In a recent study published by the journal Nature, a physicist at Kyoto University in Japan, Teruaki Enoto, has managed to prove for the first time ever that lightning bolts actually act as natural particle accelerators. Thanks to him and his team, a speculation dating back to 1925 has finally been proven true. Back then, some experts claimed that radioactive particles might be able to escape through the lightning bolts created during a thunderstorm.
It seems like those particles actually emit some precise wavelengths of energy. This is where Enoto did the extraordinary, because he successfully managed to detect them. When a lightning bolt occurs, particles split in its hot belly. Then, it the bolt’s afterglow, they decay.
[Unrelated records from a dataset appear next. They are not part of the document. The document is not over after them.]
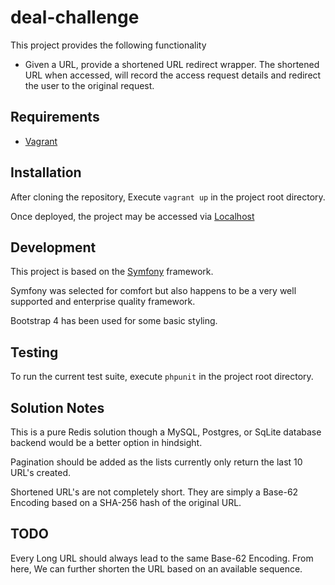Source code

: # deal-challenge

This project provides the following functionality

* Given a URL, provide a shortened URL redirect wrapper. The shortened URL when accessed, will record the access request details and redirect the user to the original request. 
 
## Requirements

* [Vagrant](https://www.vagrantup.com/)
 

## Installation

After cloning the repository, Execute `vagrant up` in the project root directory.

Once deployed, the project may be accessed via [Localhost](https://localhost:8443)


## Development

This project is based on the [Symfony](https://symfony.com/) framework. 

Symfony was selected for comfort but also happens to be a very well supported and enterprise quality framework. 

Bootstrap 4 has been used for some basic styling.


## Testing

To run the current test suite, execute `phpunit` in the project root directory.

## Solution Notes

This is a pure Redis solution though a MySQL, Postgres, or SqLite database backend would be a better option in hindsight.

Pagination should be added as the lists currently only return the last 10 URL's created.

Shortened URL's are not completely short. They are simply a Base-62 Encoding based on a SHA-256 hash of the original URL.

## TODO

Every Long URL should always lead to the same Base-62 Encoding. From here, We can further shorten the URL based on an available sequence.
Finally, this phenomenon makes gamma rays fall down on our planet.
An extraordinary discovery
Each time a lightning bolt strikes, electrons shoot extremely fast either between the clouds and the Earth’s surface, or between two clouds. But the most important idea is that those particles don’t simply travel through some void space. In their journey, they crash into molecules of atmospheric gas. Because of the collisions, the gas molecules are heated up and become plasma which has blackbody radiation.
When we see a lightning we also see some of that specific glow. However, some of that emission happens at frequencies that the human eye is not able to detect. Enoto’s paper proves that those unseen emissions, gamma rays in particular, fill up the atmosphere with nitrogen and oxygen. So, when gamma rays encounter molecules, they knock the neutrons out of them. Basically, this is how nuclear fission happens.
Then, the N-13 and O-15 molecules begin decaying. Each unstable isotope than creates one extra positron and neutrino. The positrons are the main attraction here as they collide with their twins. Matter and anti-matter meet and annihilate each other in a flash of energy. This is what the team of experts discovered in their study and discovered that lightning bolts can actually be natural particle accelerators.